-- Data to use follows --

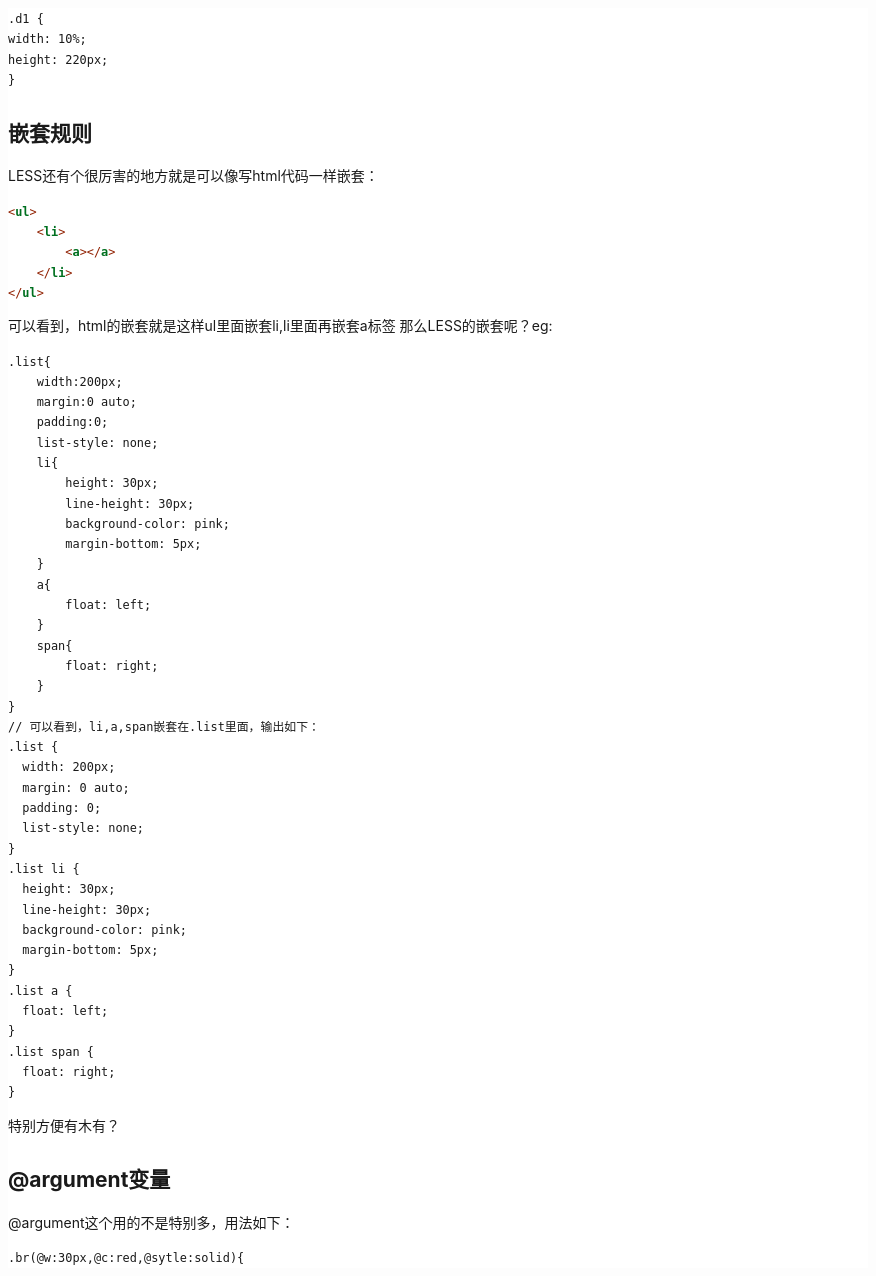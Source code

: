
 ```HTML
.d1 {
width: 10%;
height: 220px;
}

```
## 嵌套规则
LESS还有个很厉害的地方就是可以像写html代码一样嵌套：
```html
<ul>
	<li>
		<a></a>
	</li>
</ul>
```
可以看到，html的嵌套就是这样ul里面嵌套li,li里面再嵌套a标签
那么LESS的嵌套呢？eg:
```LESS
.list{
	width:200px;
	margin:0 auto;
	padding:0;
	list-style: none;
	li{
		height: 30px;
		line-height: 30px;
		background-color: pink;
		margin-bottom: 5px;
	}
	a{
		float: left;
	}
	span{
		float: right;
	}
}
// 可以看到，li,a,span嵌套在.list里面，输出如下：
.list {
  width: 200px;
  margin: 0 auto;
  padding: 0;
  list-style: none;
}
.list li {
  height: 30px;
  line-height: 30px;
  background-color: pink;
  margin-bottom: 5px;
}
.list a {
  float: left;
}
.list span {
  float: right;
}

```
特别方便有木有？
## @argument变量
@argument这个用的不是特别多，用法如下：
```LESS
.br(@w:30px,@c:red,@sytle:solid){
```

-- Data to use concluded --

Work instruction: Each entry is to be returned as it stands, and each picture is to be left out.

Response:
Source code

:
 ```HTML
.d1 {
width: 10%;
height: 220px;
}

```
## 嵌套规则
LESS还有个很厉害的地方就是可以像写html代码一样嵌套：
```html
<ul>
	<li>
		<a></a>
	</li>
</ul>
```
可以看到，html的嵌套就是这样ul里面嵌套li,li里面再嵌套a标签
那么LESS的嵌套呢？eg:
```LESS
.list{
	width:200px;
	margin:0 auto;
	padding:0;
	list-style: none;
	li{
		height: 30px;
		line-height: 30px;
		background-color: pink;
		margin-bottom: 5px;
	}
	a{
		float: left;
	}
	span{
		float: right;
	}
}
// 可以看到，li,a,span嵌套在.list里面，输出如下：
.list {
  width: 200px;
  margin: 0 auto;
  padding: 0;
  list-style: none;
}
.list li {
  height: 30px;
  line-height: 30px;
  background-color: pink;
  margin-bottom: 5px;
}
.list a {
  float: left;
}
.list span {
  float: right;
}

```
特别方便有木有？
## @argument变量
@argument这个用的不是特别多，用法如下：
```LESS
.br(@w:30px,@c:red,@sytle:solid){
```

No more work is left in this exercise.